Data records:
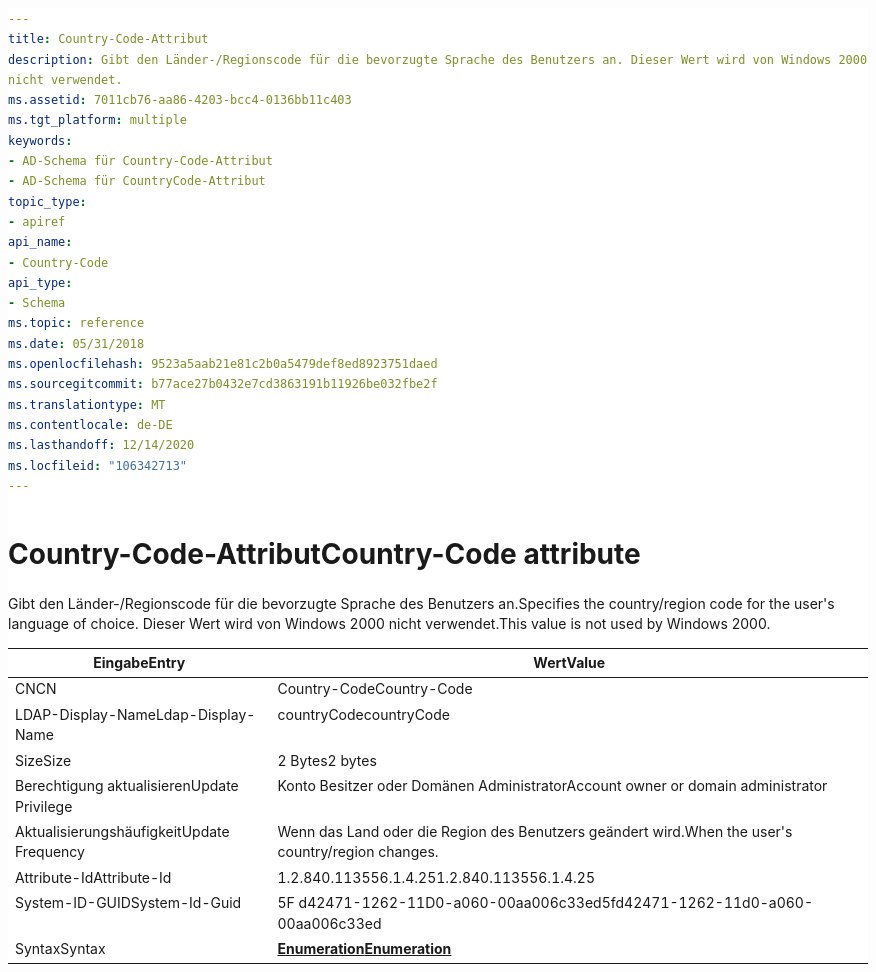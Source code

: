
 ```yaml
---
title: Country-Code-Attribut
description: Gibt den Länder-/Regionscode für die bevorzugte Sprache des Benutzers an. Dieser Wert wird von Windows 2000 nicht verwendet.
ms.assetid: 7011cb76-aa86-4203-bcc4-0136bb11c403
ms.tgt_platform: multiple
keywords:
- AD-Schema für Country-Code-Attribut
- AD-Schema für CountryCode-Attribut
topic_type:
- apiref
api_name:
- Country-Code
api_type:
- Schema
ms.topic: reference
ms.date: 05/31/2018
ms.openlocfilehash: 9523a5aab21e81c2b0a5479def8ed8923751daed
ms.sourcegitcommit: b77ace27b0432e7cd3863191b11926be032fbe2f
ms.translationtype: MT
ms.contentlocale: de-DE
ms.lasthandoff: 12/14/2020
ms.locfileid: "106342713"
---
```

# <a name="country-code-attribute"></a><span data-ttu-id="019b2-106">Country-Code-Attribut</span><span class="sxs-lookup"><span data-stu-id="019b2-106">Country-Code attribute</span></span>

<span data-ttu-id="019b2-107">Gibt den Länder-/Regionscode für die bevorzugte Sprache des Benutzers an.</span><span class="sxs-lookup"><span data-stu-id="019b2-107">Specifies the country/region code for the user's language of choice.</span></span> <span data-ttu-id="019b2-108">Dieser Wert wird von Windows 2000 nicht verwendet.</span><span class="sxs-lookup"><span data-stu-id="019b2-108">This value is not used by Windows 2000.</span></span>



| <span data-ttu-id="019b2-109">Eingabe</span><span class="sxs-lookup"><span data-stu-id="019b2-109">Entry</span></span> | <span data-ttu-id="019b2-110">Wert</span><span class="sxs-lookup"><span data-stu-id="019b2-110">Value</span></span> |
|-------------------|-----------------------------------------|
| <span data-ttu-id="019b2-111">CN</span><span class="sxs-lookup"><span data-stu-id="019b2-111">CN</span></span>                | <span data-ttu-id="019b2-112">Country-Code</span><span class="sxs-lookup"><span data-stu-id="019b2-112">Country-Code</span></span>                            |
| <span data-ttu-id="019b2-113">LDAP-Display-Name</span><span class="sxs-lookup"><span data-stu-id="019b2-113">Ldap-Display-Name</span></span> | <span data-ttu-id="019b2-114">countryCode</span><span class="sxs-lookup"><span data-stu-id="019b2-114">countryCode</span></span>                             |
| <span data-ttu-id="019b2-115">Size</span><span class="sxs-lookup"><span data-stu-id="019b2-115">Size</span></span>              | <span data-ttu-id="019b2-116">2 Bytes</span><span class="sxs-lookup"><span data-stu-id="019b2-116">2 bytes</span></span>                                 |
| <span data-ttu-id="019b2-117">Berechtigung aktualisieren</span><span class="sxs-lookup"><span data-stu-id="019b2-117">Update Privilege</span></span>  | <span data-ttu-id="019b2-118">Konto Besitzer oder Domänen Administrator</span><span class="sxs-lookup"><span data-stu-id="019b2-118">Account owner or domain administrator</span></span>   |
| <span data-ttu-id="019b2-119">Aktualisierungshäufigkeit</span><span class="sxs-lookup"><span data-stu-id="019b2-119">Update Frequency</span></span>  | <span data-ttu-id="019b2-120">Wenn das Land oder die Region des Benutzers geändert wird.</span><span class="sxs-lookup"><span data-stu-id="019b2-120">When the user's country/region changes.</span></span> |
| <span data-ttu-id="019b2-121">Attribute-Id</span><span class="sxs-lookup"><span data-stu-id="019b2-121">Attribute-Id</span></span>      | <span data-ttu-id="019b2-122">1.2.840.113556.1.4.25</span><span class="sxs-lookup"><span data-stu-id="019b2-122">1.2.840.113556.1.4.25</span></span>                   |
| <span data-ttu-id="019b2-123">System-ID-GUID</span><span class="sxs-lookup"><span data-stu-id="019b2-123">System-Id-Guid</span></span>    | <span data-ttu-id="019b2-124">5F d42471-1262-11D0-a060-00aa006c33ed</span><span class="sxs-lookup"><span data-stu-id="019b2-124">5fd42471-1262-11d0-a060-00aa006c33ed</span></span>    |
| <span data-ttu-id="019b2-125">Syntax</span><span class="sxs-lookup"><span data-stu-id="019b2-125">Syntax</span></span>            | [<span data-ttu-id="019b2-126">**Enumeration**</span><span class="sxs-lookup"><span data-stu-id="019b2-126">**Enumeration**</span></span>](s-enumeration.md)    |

==

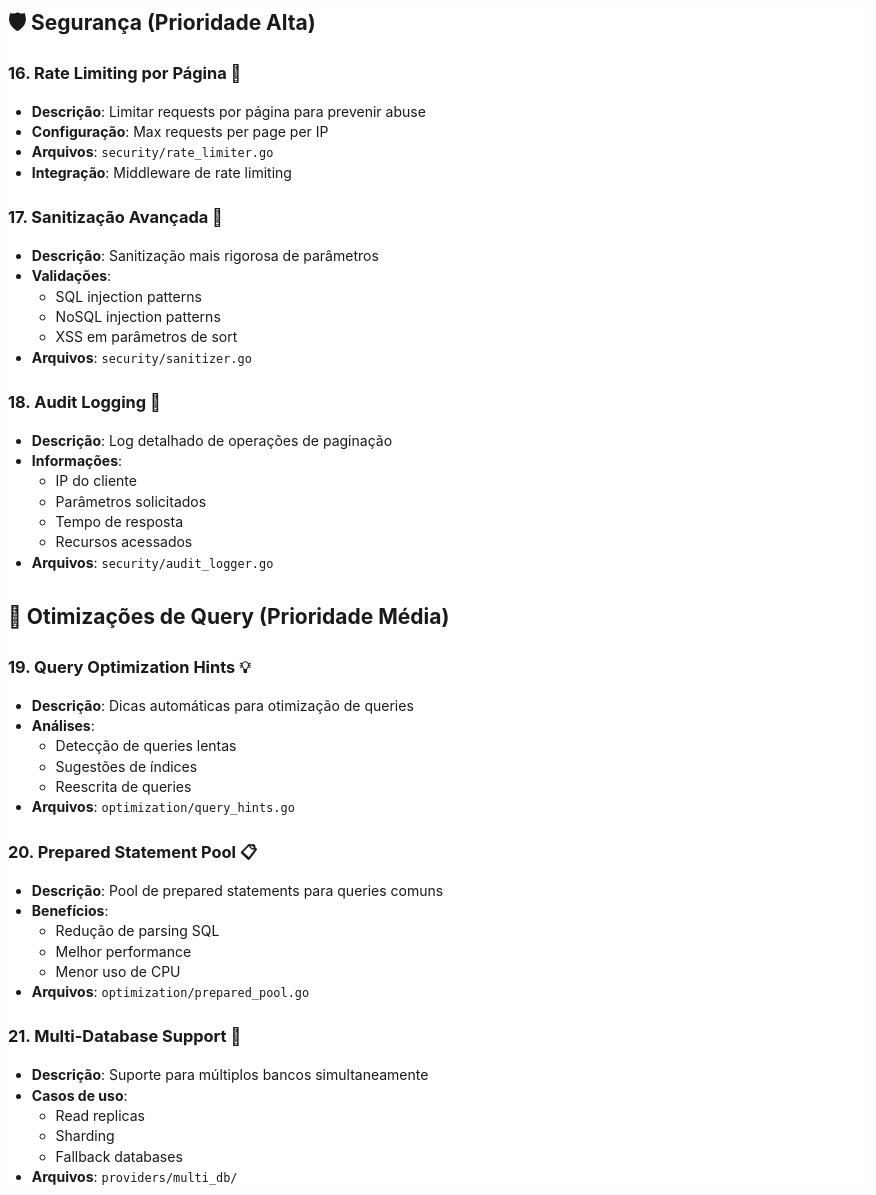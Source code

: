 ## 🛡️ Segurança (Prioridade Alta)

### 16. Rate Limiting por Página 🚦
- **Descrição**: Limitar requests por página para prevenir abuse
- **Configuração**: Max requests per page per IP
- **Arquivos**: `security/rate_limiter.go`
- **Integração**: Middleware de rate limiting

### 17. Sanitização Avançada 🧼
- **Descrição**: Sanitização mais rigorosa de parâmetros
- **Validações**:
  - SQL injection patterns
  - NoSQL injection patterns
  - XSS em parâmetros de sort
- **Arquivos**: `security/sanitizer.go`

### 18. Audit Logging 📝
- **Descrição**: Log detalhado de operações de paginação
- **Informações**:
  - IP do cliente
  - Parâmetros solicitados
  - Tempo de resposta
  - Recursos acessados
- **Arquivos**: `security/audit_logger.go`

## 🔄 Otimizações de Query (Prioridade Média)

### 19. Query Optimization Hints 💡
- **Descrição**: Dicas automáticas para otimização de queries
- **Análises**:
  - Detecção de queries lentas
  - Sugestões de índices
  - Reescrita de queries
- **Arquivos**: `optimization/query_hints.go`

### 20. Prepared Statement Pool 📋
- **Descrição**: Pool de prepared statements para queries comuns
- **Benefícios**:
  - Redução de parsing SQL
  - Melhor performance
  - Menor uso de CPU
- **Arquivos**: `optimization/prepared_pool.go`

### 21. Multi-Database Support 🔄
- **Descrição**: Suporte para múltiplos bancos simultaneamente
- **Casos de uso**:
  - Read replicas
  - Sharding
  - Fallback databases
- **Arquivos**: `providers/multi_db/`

## [Work to complete]
Transcribe, exactly and without additions, the lines of the records above, beginning with the line that contains "Besitzer oder Domänen" and ending with the line that contains "country/region changes.</span></span> |", both included.

## [Exercise result]
| <span data-ttu-id="019b2-117">Berechtigung aktualisieren</span><span class="sxs-lookup"><span data-stu-id="019b2-117">Update Privilege</span></span>  | <span data-ttu-id="019b2-118">Konto Besitzer oder Domänen Administrator</span><span class="sxs-lookup"><span data-stu-id="019b2-118">Account owner or domain administrator</span></span>   |
| <span data-ttu-id="019b2-119">Aktualisierungshäufigkeit</span><span class="sxs-lookup"><span data-stu-id="019b2-119">Update Frequency</span></span>  | <span data-ttu-id="019b2-120">Wenn das Land oder die Region des Benutzers geändert wird.</span><span class="sxs-lookup"><span data-stu-id="019b2-120">When the user's country/region changes.</span></span> |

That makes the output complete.